• [HOW TO COMPLETE THIS TASK] Extract, in full, the lines below, beginning at the first and ending with the line that contains "Support serde on". Pictures do not belong in the copy.

• [RECORDED DATA]
== == ==
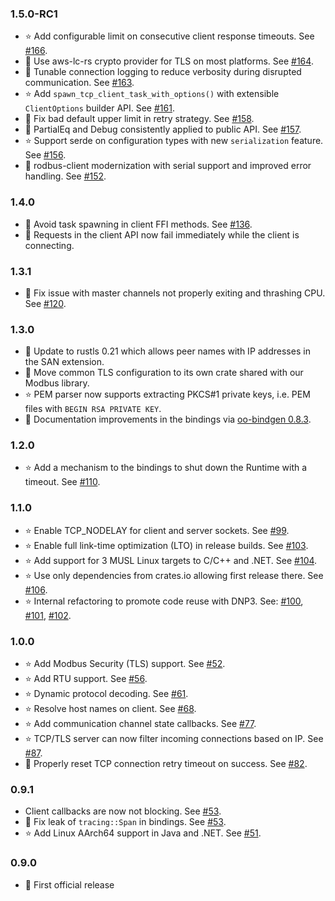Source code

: ### 1.5.0-RC1 ###
* :star: Add configurable limit on consecutive client response timeouts. See [#166](https://github.com/stepfunc/rodbus/pull/166).
* :wrench: Use aws-lc-rs crypto provider for TLS on most platforms. See [#164](https://github.com/stepfunc/rodbus/pull/164).
* :wrench: Tunable connection logging to reduce verbosity during disrupted communication. See [#163](https://github.com/stepfunc/rodbus/pull/163).
* :star: Add `spawn_tcp_client_task_with_options()` with extensible `ClientOptions` builder API. See [#161](https://github.com/stepfunc/rodbus/pull/161).
* :bug: Fix bad default upper limit in retry strategy. See [#158](https://github.com/stepfunc/rodbus/pull/158).
* :wrench: PartialEq and Debug consistently applied to public API. See [#157](https://github.com/stepfunc/rodbus/pull/157).
* :star: Support serde on configuration types with new `serialization` feature. See [#156](https://github.com/stepfunc/rodbus/pull/156).
* :wrench: rodbus-client modernization with serial support and improved error handling. See [#152](https://github.com/stepfunc/rodbus/pull/152).

### 1.4.0 ###
* :wrench: Avoid task spawning in client FFI methods. See [#136](https://github.com/stepfunc/rodbus/pull/136).
* :wrench: Requests in the client API now fail immediately while the client is connecting.

### 1.3.1 ###
* :bug: Fix issue with master channels not properly exiting and thrashing CPU. See [#120](https://github.com/stepfunc/rodbus/issues/120).

### 1.3.0 ###
* :wrench: Update to rustls 0.21 which allows peer names with IP addresses in the SAN extension.
* :wrench: Move common TLS configuration to its own crate shared with our Modbus library.
* :star: PEM parser now supports extracting PKCS#1 private keys, i.e. PEM files with `BEGIN RSA PRIVATE KEY`.
* :book: Documentation improvements in the bindings via [oo-bindgen 0.8.3](https://github.com/stepfunc/oo_bindgen/blob/main/CHANGELOG.md).

### 1.2.0 ###
* :star: Add a mechanism to the bindings to shut down the Runtime with a timeout. See [#110](https://github.com/stepfunc/rodbus/pull/110).

### 1.1.0 ###
* :star: Enable TCP_NODELAY for client and server sockets. See [#99](https://github.com/stepfunc/rodbus/pull/99).
* :star: Enable full link-time optimization (LTO) in release builds. See [#103](https://github.com/stepfunc/rodbus/pull/103).
* :star: Add support for 3 MUSL Linux targets to C/C++ and .NET. See [#104](https://github.com/stepfunc/rodbus/pull/104).
* :star: Use only dependencies from crates.io allowing first release there. See [#106](https://github.com/stepfunc/rodbus/pull/106).
* :star: Internal refactoring to promote code reuse with DNP3. See: [#100](https://github.com/stepfunc/rodbus/pull/100), [#101](https://github.com/stepfunc/rodbus/pull/101), [#102](https://github.com/stepfunc/rodbus/pull/102).

### 1.0.0 ###
* :star: Add Modbus Security (TLS) support. See [#52](https://github.com/stepfunc/rodbus/pull/52).
* :star: Add RTU support. See [#56](https://github.com/stepfunc/rodbus/pull/56).
* :star: Dynamic protocol decoding. See [#61](https://github.com/stepfunc/rodbus/pull/66).
* :star: Resolve host names on client. See [#68](https://github.com/stepfunc/rodbus/pull/68).
* :star: Add communication channel state callbacks. See [#77](https://github.com/stepfunc/rodbus/issues/77).
* :star: TCP/TLS server can now filter incoming connections based on IP. See [#87](https://github.com/stepfunc/rodbus/pull/87).
* :bug: Properly reset TCP connection retry timeout on success. See [#82](https://github.com/stepfunc/rodbus/issues/82).

### 0.9.1 ###
* Client callbacks are now not blocking.
  See [#53](https://github.com/stepfunc/rodbus/pull/53).
* :bug: Fix leak of `tracing::Span` in bindings.
  See [#53](https://github.com/stepfunc/rodbus/pull/53).
* :star: Add Linux AArch64 support in Java and .NET.
  See [#51](https://github.com/stepfunc/rodbus/pull/51).

### 0.9.0 ###
* :tada: First official release
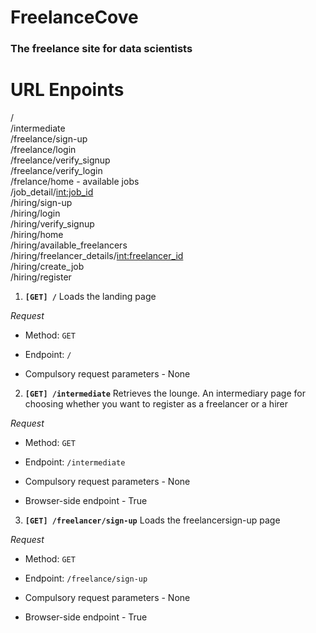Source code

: # FreelanceCove
### The freelance site for data scientists

# URL Enpoints
/  
/intermediate  
/freelance/sign-up  
/freelance/login  
/freelance/verify_signup  
/freelance/verify_login  
/frelance/home - available jobs  
/job_detail/<int:job_id>  
/hiring/sign-up  
/hiring/login  
/hiring/verify_signup  
/hiring/home  
/hiring/available_freelancers  
/hiring/freelancer_details/<int:freelancer_id>  
/hiring/create_job  
/hiring/register  

1. **`[GET] /`**
Loads the landing page

*Request*
- Method: `GET`
- Endpoint: `/`

- Compulsory request parameters - None

2. **`[GET] /intermediate`**
Retrieves the lounge. An intermediary page for choosing whether you want to register as a freelancer or a hirer

*Request*
- Method: `GET`
- Endpoint: `/intermediate`

- Compulsory request parameters - None
- Browser-side endpoint - True

3. **`[GET] /freelancer/sign-up`**
Loads the freelancersign-up page

*Request*
- Method: `GET`
- Endpoint: `/freelance/sign-up`

- Compulsory request parameters - None
- Browser-side endpoint - True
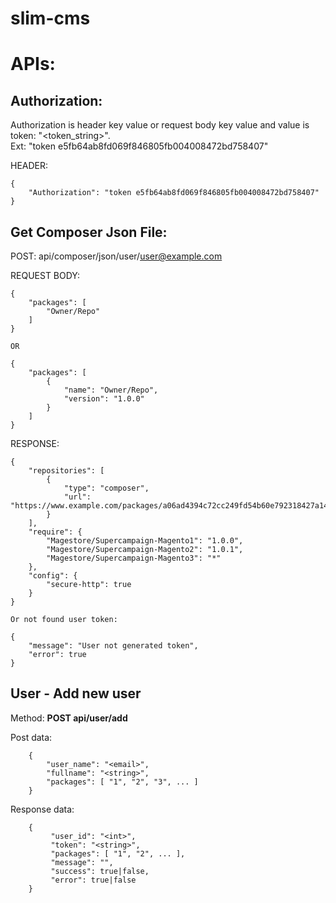 # slim-cms

# APIs:

## Authorization:

 Authorization is header key value or request body key value and value is token: "&lt;token_string&gt;". <br/>
 Ext: "token e5fb64ab8fd069f846805fb004008472bd758407"

HEADER:

    {
        "Authorization": "token e5fb64ab8fd069f846805fb004008472bd758407"
    }



## Get Composer Json File:

POST: api/composer/json/user/<user@example.com>

REQUEST BODY:

    {
        "packages": [
            "Owner/Repo"
        ]
    }

    OR

    {
        "packages": [
            {
                "name": "Owner/Repo",
                "version": "1.0.0"
            }
        ]
    }

RESPONSE:

    {
        "repositories": [
            {
                "type": "composer",
                "url": "https://www.example.com/packages/a06ad4394c72cc249fd54b60e792318427a14b8f/"
            }
        ],
        "require": {
            "Magestore/Supercampaign-Magento1": "1.0.0",
            "Magestore/Supercampaign-Magento2": "1.0.1",
            "Magestore/Supercampaign-Magento3": "*"
        },
        "config": {
            "secure-http": true
        }
    }

    Or not found user token:

    {
        "message": "User not generated token",
        "error": true
    }

## User - Add new user

Method: **POST api/user/add**

Post data:

        {
            "user_name": "<email>",
            "fullname": "<string>",
            "packages": [ "1", "2", "3", ... ]
        }

Response data:

        {
             "user_id": "<int>",
             "token": "<string>",
             "packages": [ "1", "2", ... ],
             "message": "",
             "success": true|false,
             "error": true|false
        }
    


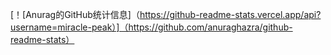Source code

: [！[Anurag的GitHub统计信息]（https://github-readme-stats.vercel.app/api?username=miracle-peak）]（https://github.com/anuraghazra/github-readme-stats）
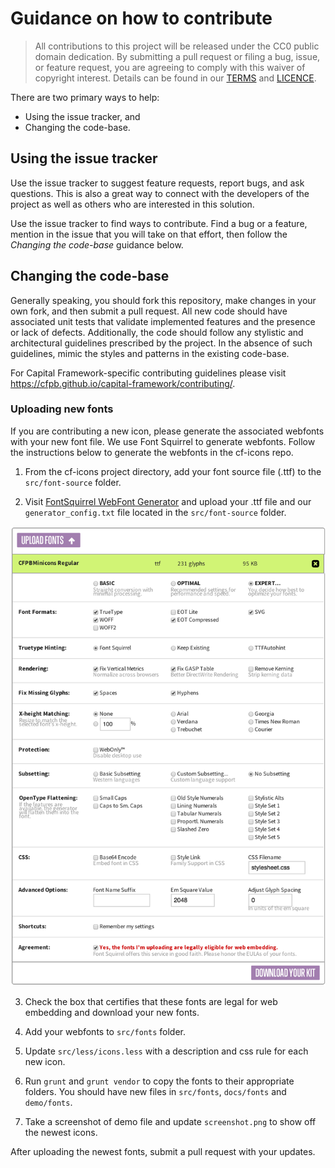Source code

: # Guidance on how to contribute

> All contributions to this project will be released under the CC0 public domain
> dedication. By submitting a pull request or filing a bug, issue, or
> feature request, you are agreeing to comply with this waiver of copyright interest.
> Details can be found in our [TERMS](TERMS.md) and [LICENCE](LICENSE).


There are two primary ways to help:
 - Using the issue tracker, and
 - Changing the code-base.


## Using the issue tracker

Use the issue tracker to suggest feature requests, report bugs, and ask questions.
This is also a great way to connect with the developers of the project as well
as others who are interested in this solution.

Use the issue tracker to find ways to contribute. Find a bug or a feature, mention in
the issue that you will take on that effort, then follow the _Changing the code-base_
guidance below.


## Changing the code-base

Generally speaking, you should fork this repository, make changes in your
own fork, and then submit a pull request. All new code should have associated unit
tests that validate implemented features and the presence or lack of defects.
Additionally, the code should follow any stylistic and architectural guidelines
prescribed by the project. In the absence of such guidelines, mimic the styles
and patterns in the existing code-base.

For Capital Framework-specific contributing guidelines please visit
<https://cfpb.github.io/capital-framework/contributing/>.

### Uploading new fonts

If you are contributing a new icon,
please generate the associated webfonts with your new font file.
We use Font Squirrel to generate webfonts.
Follow the instructions below to generate the webfonts in the cf-icons repo.

1. From the cf-icons project directory,
add your font source file (.ttf) to the `src/font-source` folder.

2. Visit [FontSquirrel WebFont Generator](http://www.fontsquirrel.com/tools/webfont-generator)
and upload your .ttf file and our `generator_config.txt` file
located in the `src/font-source` folder.

  ![](font-generating.png)

3. Check the box that certifies that these fonts are legal for web embedding
and download your new fonts.

4. Add your webfonts to `src/fonts` folder.

5. Update `src/less/icons.less` with a description and css rule for each new icon.

6. Run `grunt` and `grunt vendor` to copy the fonts to their appropriate folders.
You should have new files in `src/fonts`, `docs/fonts` and `demo/fonts`.

7. Take a screenshot of demo file and update `screenshot.png` to show off the newest icons.

After uploading the newest fonts, submit a pull request with your updates.
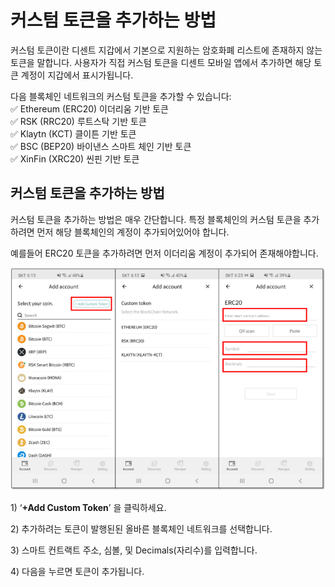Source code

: # 커스텀 토큰을 추가하는 방법

커스텀 토큰이란 디센트 지갑에서 기본으로 지원하는 암호화폐 리스트에 존재하지 않는 토큰을 말합니다. 사용자가 직접 커스텀 토큰을 디센트 모바일 앱에서 추가하면 해당 토큰 계정이 지갑에서 표시가됩니다.

다음 블록체인 네트워크의 커스텀 토큰을 추가할 수 있습니다:  
✅ Ethereum \(ERC20\) 이더리움 기반 토큰  
✅ RSK \(RRC20\) 루트스탁 기반 토큰  
✅ Klaytn \(KCT\) 클이튼 기반 토큰  
✅ BSC \(BEP20\) 바이낸스 스마트 체인 기반 토큰  
✅ XinFin \(XRC20\) 씬핀 기반 토큰 

## 커스텀 토큰을 추가하는 방법

커스텀 토큰을 추가하는 방법은 매우 간단합니다. 특정 블록체인의 커스텀 토큰을 추가하려면 먼저 해당 블록체인의 계정이 추가되어있어야 합니다.

예를들어 ERC20 토큰을 추가하려면 먼저 이더리움 계정이 추가되어 존재해야합니다.

![](../../.gitbook/assets/1%20%285%29.png)

1\) ‘**+Add Custom Token**’ 을 클릭하세요.

2\) 추가하려는 토큰이 발행된된 올바른 블록체인 네트워크를 선택합니다.

3\) 스마트 컨트랙트 주소, 심볼, 및 Decimals\(자리수\)를 입력합니다.

4\) 다음을 누르면 토큰이 추가됩니다.

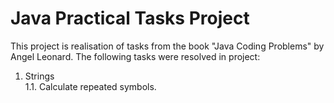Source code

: # Java Practical Tasks Project

This project is realisation of tasks from the book "Java Coding Problems" by
 Angel Leonard. The following tasks were resolved in project:
 
1. Strings  
1.1. Calculate repeated symbols.
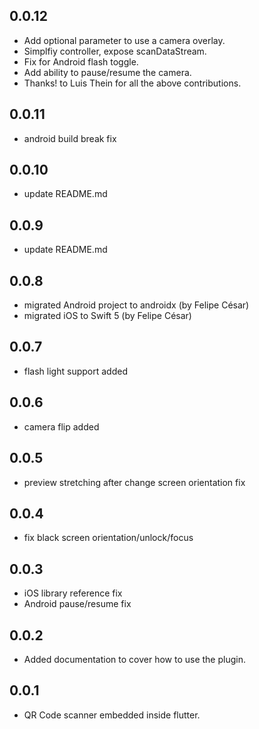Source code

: ## 0.0.12
* Add optional parameter to use a camera overlay.
* Simplfiy controller, expose scanDataStream.
* Fix for Android flash toggle.
* Add ability to pause/resume the camera.
* Thanks! to Luis Thein for all the above contributions.

## 0.0.11

* android build break fix

## 0.0.10

* update README.md

## 0.0.9

* update README.md

## 0.0.8

* migrated Android project to androidx (by Felipe César)
* migrated iOS to Swift 5 (by Felipe César)

## 0.0.7

* flash light support added

## 0.0.6

* camera flip added

## 0.0.5

* preview stretching after change screen orientation fix

## 0.0.4

* fix black screen orientation/unlock/focus

## 0.0.3

* iOS library reference fix
* Android pause/resume fix

## 0.0.2

* Added documentation to cover how to use the plugin.

## 0.0.1

* QR Code scanner embedded inside flutter.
== == ==
• [ANSWER BELOW]
Source code

: ### 1.5.0-RC1 ###
* :star: Add configurable limit on consecutive client response timeouts. See [#166](https://github.com/stepfunc/rodbus/pull/166).
* :wrench: Use aws-lc-rs crypto provider for TLS on most platforms. See [#164](https://github.com/stepfunc/rodbus/pull/164).
* :wrench: Tunable connection logging to reduce verbosity during disrupted communication. See [#163](https://github.com/stepfunc/rodbus/pull/163).
* :star: Add `spawn_tcp_client_task_with_options()` with extensible `ClientOptions` builder API. See [#161](https://github.com/stepfunc/rodbus/pull/161).
* :bug: Fix bad default upper limit in retry strategy. See [#158](https://github.com/stepfunc/rodbus/pull/158).
* :wrench: PartialEq and Debug consistently applied to public API. See [#157](https://github.com/stepfunc/rodbus/pull/157).
* :star: Support serde on configuration types with new `serialization` feature. See [#156](https://github.com/stepfunc/rodbus/pull/156).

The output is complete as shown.